We only seem to get worked up when police brutality reaches outside its usual confines of the poor black boy from some obscure inner-city community. That is my problem with the whole Mario Deane affair. It is the reason I was apprehensive and questioned the whole thing.

Police kill people in and out of lock-ups very often in this country, but many of us tend to write off most of these boys because we surmise that they probably deserved it anyway.

I'm not saying that there should not be outrage over Mario Deane's killing. I'm saying the Mario Deane uproar reeks of hypocrisy. If Mario Dean was from the inner city we don't even know.
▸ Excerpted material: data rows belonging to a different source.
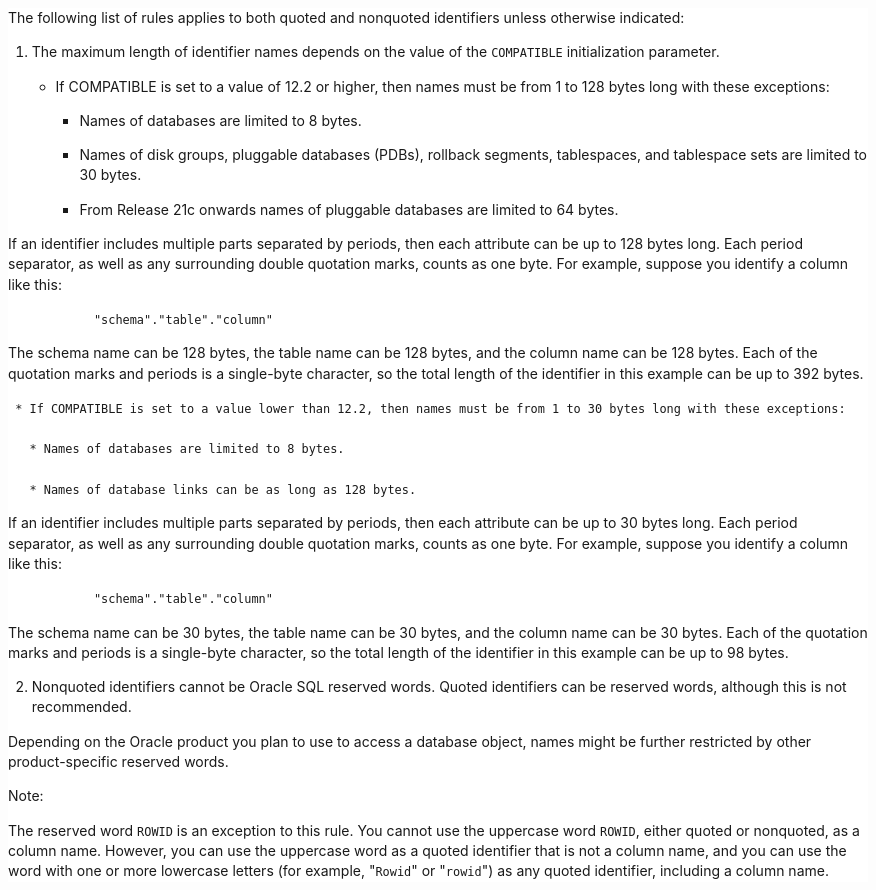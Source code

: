 The following list of rules applies to both quoted and nonquoted identifiers
unless otherwise indicated:

  1. The maximum length of identifier names depends on the value of the `COMPATIBLE` initialization parameter. 

     * If COMPATIBLE is set to a value of 12.2 or higher, then names must be from 1 to 128 bytes long with these exceptions: 

       * Names of databases are limited to 8 bytes.

       * Names of disk groups, pluggable databases (PDBs), rollback segments, tablespaces, and tablespace sets are limited to 30 bytes. 

       * From Release 21c onwards names of pluggable databases are limited to 64 bytes.

If an identifier includes multiple parts separated by periods, then each
attribute can be up to 128 bytes long. Each period separator, as well as any
surrounding double quotation marks, counts as one byte. For example, suppose
you identify a column like this:

        
                "schema"."table"."column"
        

The schema name can be 128 bytes, the table name can be 128 bytes, and the
column name can be 128 bytes. Each of the quotation marks and periods is a
single-byte character, so the total length of the identifier in this example
can be up to 392 bytes.

     * If COMPATIBLE is set to a value lower than 12.2, then names must be from 1 to 30 bytes long with these exceptions: 

       * Names of databases are limited to 8 bytes.

       * Names of database links can be as long as 128 bytes.

If an identifier includes multiple parts separated by periods, then each
attribute can be up to 30 bytes long. Each period separator, as well as any
surrounding double quotation marks, counts as one byte. For example, suppose
you identify a column like this:

        
                "schema"."table"."column"
        

The schema name can be 30 bytes, the table name can be 30 bytes, and the
column name can be 30 bytes. Each of the quotation marks and periods is a
single-byte character, so the total length of the identifier in this example
can be up to 98 bytes.

  2. Nonquoted identifiers cannot be Oracle SQL reserved words. Quoted identifiers can be reserved words, although this is not recommended. 

Depending on the Oracle product you plan to use to access a database object,
names might be further restricted by other product-specific reserved words.

Note:

The reserved word `ROWID` is an exception to this rule. You cannot use the
uppercase word `ROWID`, either quoted or nonquoted, as a column name. However,
you can use the uppercase word as a quoted identifier that is not a column
name, and you can use the word with one or more lowercase letters (for
example, "`Rowid`" or "`rowid`") as any quoted identifier, including a column
name.
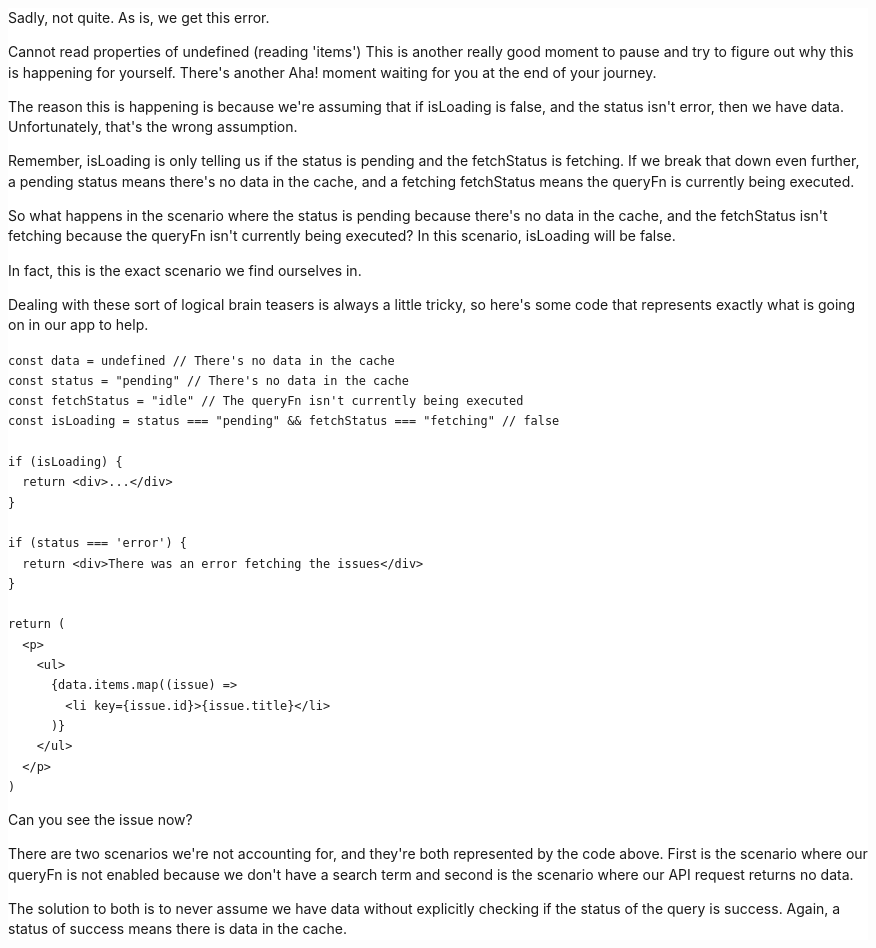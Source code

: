Sadly, not quite. As is, we get this error.

Cannot read properties of undefined (reading 'items')
This is another really good moment to pause and try to figure out why this is happening for yourself. There's another Aha! moment waiting for you at the end of your journey.

The reason this is happening is because we're assuming that if isLoading is false, and the status isn't error, then we have data. Unfortunately, that's the wrong assumption.

Remember, isLoading is only telling us if the status is pending and the fetchStatus is fetching. If we break that down even further, a pending status means there's no data in the cache, and a fetching fetchStatus means the queryFn is currently being executed.

So what happens in the scenario where the status is pending because there's no data in the cache, and the fetchStatus isn't fetching because the queryFn isn't currently being executed? In this scenario, isLoading will be false.

In fact, this is the exact scenario we find ourselves in.

Dealing with these sort of logical brain teasers is always a little tricky, so here's some code that represents exactly what is going on in our app to help.

```TS
const data = undefined // There's no data in the cache
const status = "pending" // There's no data in the cache
const fetchStatus = "idle" // The queryFn isn't currently being executed
const isLoading = status === "pending" && fetchStatus === "fetching" // false

if (isLoading) {
  return <div>...</div>
}

if (status === 'error') {
  return <div>There was an error fetching the issues</div>
}

return (
  <p>
    <ul>
      {data.items.map((issue) =>
        <li key={issue.id}>{issue.title}</li>
      )}
    </ul>
  </p>
)

```

Can you see the issue now?

There are two scenarios we're not accounting for, and they're both represented by the code above. First is the scenario where our queryFn is not enabled because we don't have a search term and second is the scenario where our API request returns no data.

The solution to both is to never assume we have data without explicitly checking if the status of the query is success. Again, a status of success means there is data in the cache.
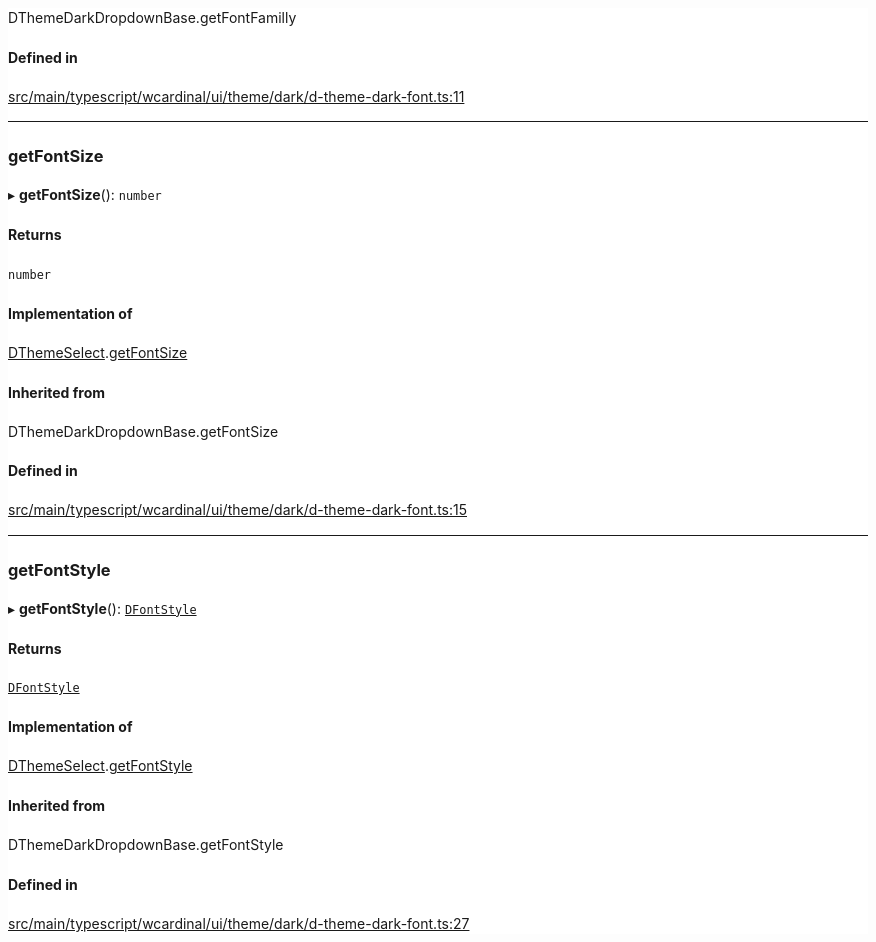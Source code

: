 DThemeDarkDropdownBase.getFontFamilly

#### Defined in

[src/main/typescript/wcardinal/ui/theme/dark/d-theme-dark-font.ts:11](https://github.com/winter-cardinal/winter-cardinal-ui/blob/v0.160.0/src/main/typescript/wcardinal/ui/theme/dark/d-theme-dark-font.ts#L11)

___

### getFontSize

▸ **getFontSize**(): `number`

#### Returns

`number`

#### Implementation of

[DThemeSelect](../interfaces/DThemeSelect.md).[getFontSize](../interfaces/DThemeSelect.md#getfontsize)

#### Inherited from

DThemeDarkDropdownBase.getFontSize

#### Defined in

[src/main/typescript/wcardinal/ui/theme/dark/d-theme-dark-font.ts:15](https://github.com/winter-cardinal/winter-cardinal-ui/blob/v0.160.0/src/main/typescript/wcardinal/ui/theme/dark/d-theme-dark-font.ts#L15)

___

### getFontStyle

▸ **getFontStyle**(): [`DFontStyle`](../index.md#dfontstyle)

#### Returns

[`DFontStyle`](../index.md#dfontstyle)

#### Implementation of

[DThemeSelect](../interfaces/DThemeSelect.md).[getFontStyle](../interfaces/DThemeSelect.md#getfontstyle)

#### Inherited from

DThemeDarkDropdownBase.getFontStyle

#### Defined in

[src/main/typescript/wcardinal/ui/theme/dark/d-theme-dark-font.ts:27](https://github.com/winter-cardinal/winter-cardinal-ui/blob/v0.160.0/src/main/typescript/wcardinal/ui/theme/dark/d-theme-dark-font.ts#L27)

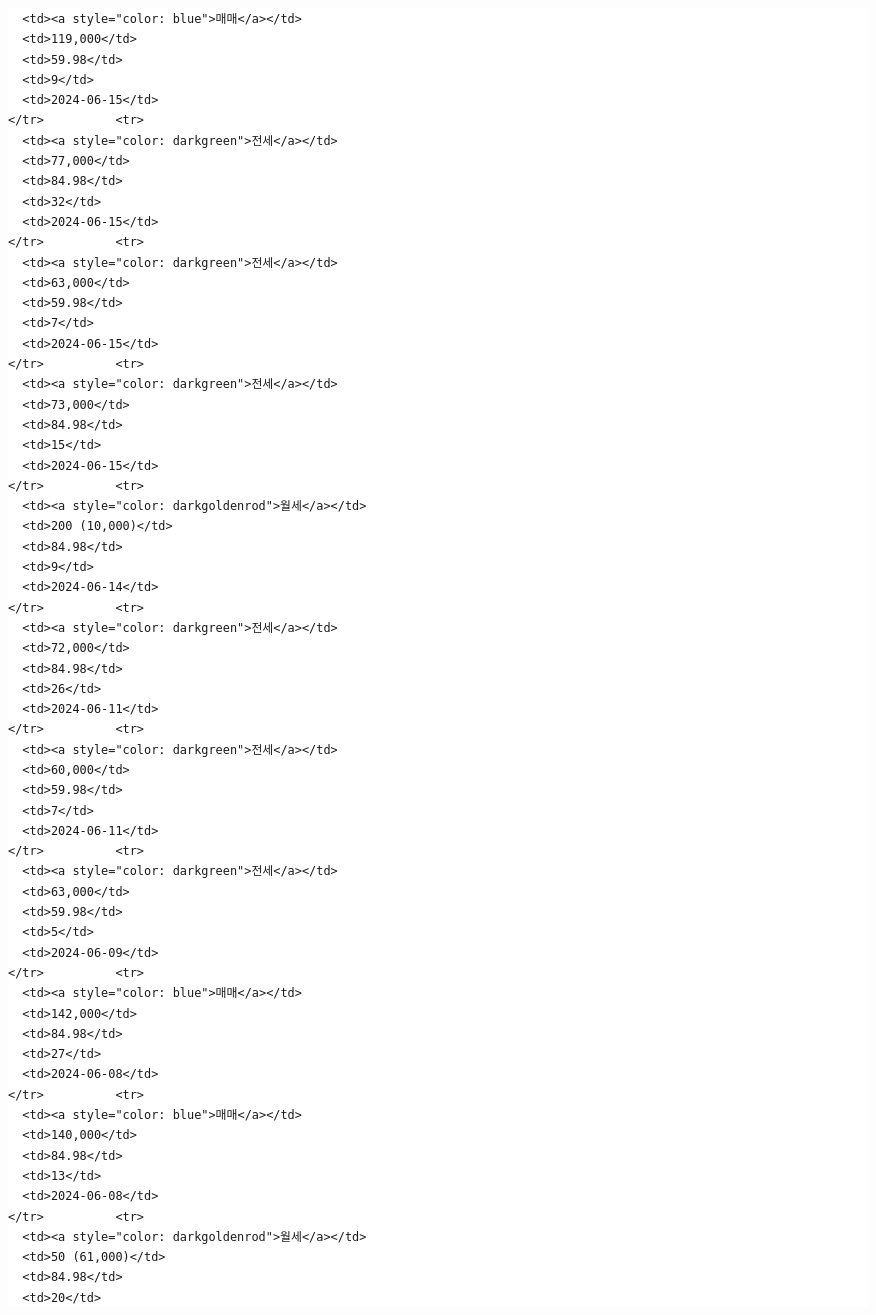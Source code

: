       <td><a style="color: blue">매매</a></td>
      <td>119,000</td>
      <td>59.98</td>
      <td>9</td>
      <td>2024-06-15</td>
    </tr>          <tr>
      <td><a style="color: darkgreen">전세</a></td>
      <td>77,000</td>
      <td>84.98</td>
      <td>32</td>
      <td>2024-06-15</td>
    </tr>          <tr>
      <td><a style="color: darkgreen">전세</a></td>
      <td>63,000</td>
      <td>59.98</td>
      <td>7</td>
      <td>2024-06-15</td>
    </tr>          <tr>
      <td><a style="color: darkgreen">전세</a></td>
      <td>73,000</td>
      <td>84.98</td>
      <td>15</td>
      <td>2024-06-15</td>
    </tr>          <tr>
      <td><a style="color: darkgoldenrod">월세</a></td>
      <td>200 (10,000)</td>
      <td>84.98</td>
      <td>9</td>
      <td>2024-06-14</td>
    </tr>          <tr>
      <td><a style="color: darkgreen">전세</a></td>
      <td>72,000</td>
      <td>84.98</td>
      <td>26</td>
      <td>2024-06-11</td>
    </tr>          <tr>
      <td><a style="color: darkgreen">전세</a></td>
      <td>60,000</td>
      <td>59.98</td>
      <td>7</td>
      <td>2024-06-11</td>
    </tr>          <tr>
      <td><a style="color: darkgreen">전세</a></td>
      <td>63,000</td>
      <td>59.98</td>
      <td>5</td>
      <td>2024-06-09</td>
    </tr>          <tr>
      <td><a style="color: blue">매매</a></td>
      <td>142,000</td>
      <td>84.98</td>
      <td>27</td>
      <td>2024-06-08</td>
    </tr>          <tr>
      <td><a style="color: blue">매매</a></td>
      <td>140,000</td>
      <td>84.98</td>
      <td>13</td>
      <td>2024-06-08</td>
    </tr>          <tr>
      <td><a style="color: darkgoldenrod">월세</a></td>
      <td>50 (61,000)</td>
      <td>84.98</td>
      <td>20</td>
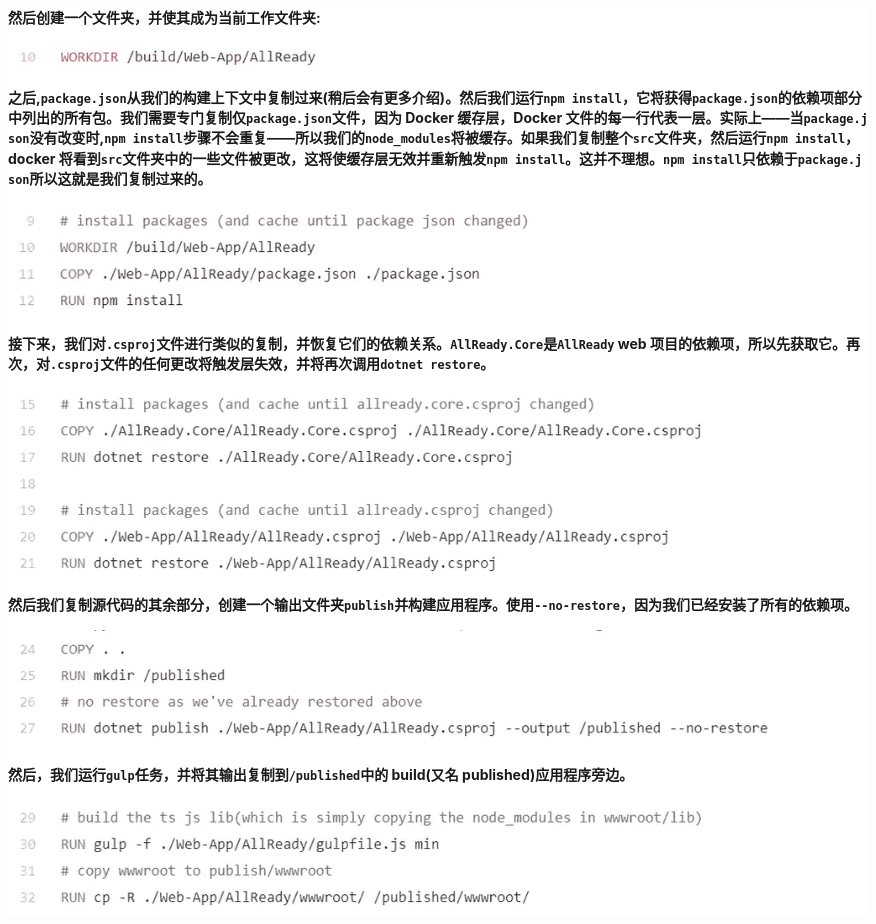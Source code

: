 **然后创建一个文件夹，并使其成为当前工作文件夹:**

**![](img/15617740cf0d2577f3afc6063e8eeed1.png)**

**之后,`package.json`从我们的构建上下文中复制过来(稍后会有更多介绍)。然后我们运行`npm install`，它将获得`package.json`的依赖项部分中列出的所有包。我们需要专门复制仅`package.json`文件，因为 Docker 缓存层，Docker 文件的每一行代表一层。实际上——当`package.json`没有改变时,`npm install`步骤不会重复——所以我们的`node_modules`将被缓存。如果我们复制整个`src`文件夹，然后运行`npm install`，docker 将看到`src`文件夹中的一些文件被更改，这将使缓存层无效并重新触发`npm install`。这并不理想。`npm install`只依赖于`package.json`所以这就是我们复制过来的。**

**![](img/2f26b03ead565c74a7dfb1ebbc5d03ec.png)**

**接下来，我们对`.csproj`文件进行类似的复制，并恢复它们的依赖关系。`AllReady.Core`是`AllReady` web 项目的依赖项，所以先获取它。再次，对`.csproj`文件的任何更改将触发层失效，并将再次调用`dotnet restore`。**

**![](img/9da3e409a209fe03f672e36a0ded24b6.png)**

**然后我们复制源代码的其余部分，创建一个输出文件夹`publish`并构建应用程序。使用`--no-restore`，因为我们已经安装了所有的依赖项。**

**![](img/32e5fa669c56a193f9f8ec50896804b8.png)**

**然后，我们运行`gulp`任务，并将其输出复制到`/published`中的 build(又名 published)应用程序旁边。**

**![](img/8ed57d0c7ad380426569f276bf10bc56.png)**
All we know is what he looked like and that he had a job. The media got us good this time. Our true colours are showing.

Earlier this year it was reported by a couple of media houses that "Oshane Dothlyn, 20, died in February while in custody at the Darling Street Police Station where he was being held on ganja possession charges. He was found dead in his cell on February 2, a day after he was taken into custody by the police." Yet the public never really made anything of it. They assumed that Oshane was probably a dark-skinned, troublemaker from the inner city and not brown and employed like Mario Deane.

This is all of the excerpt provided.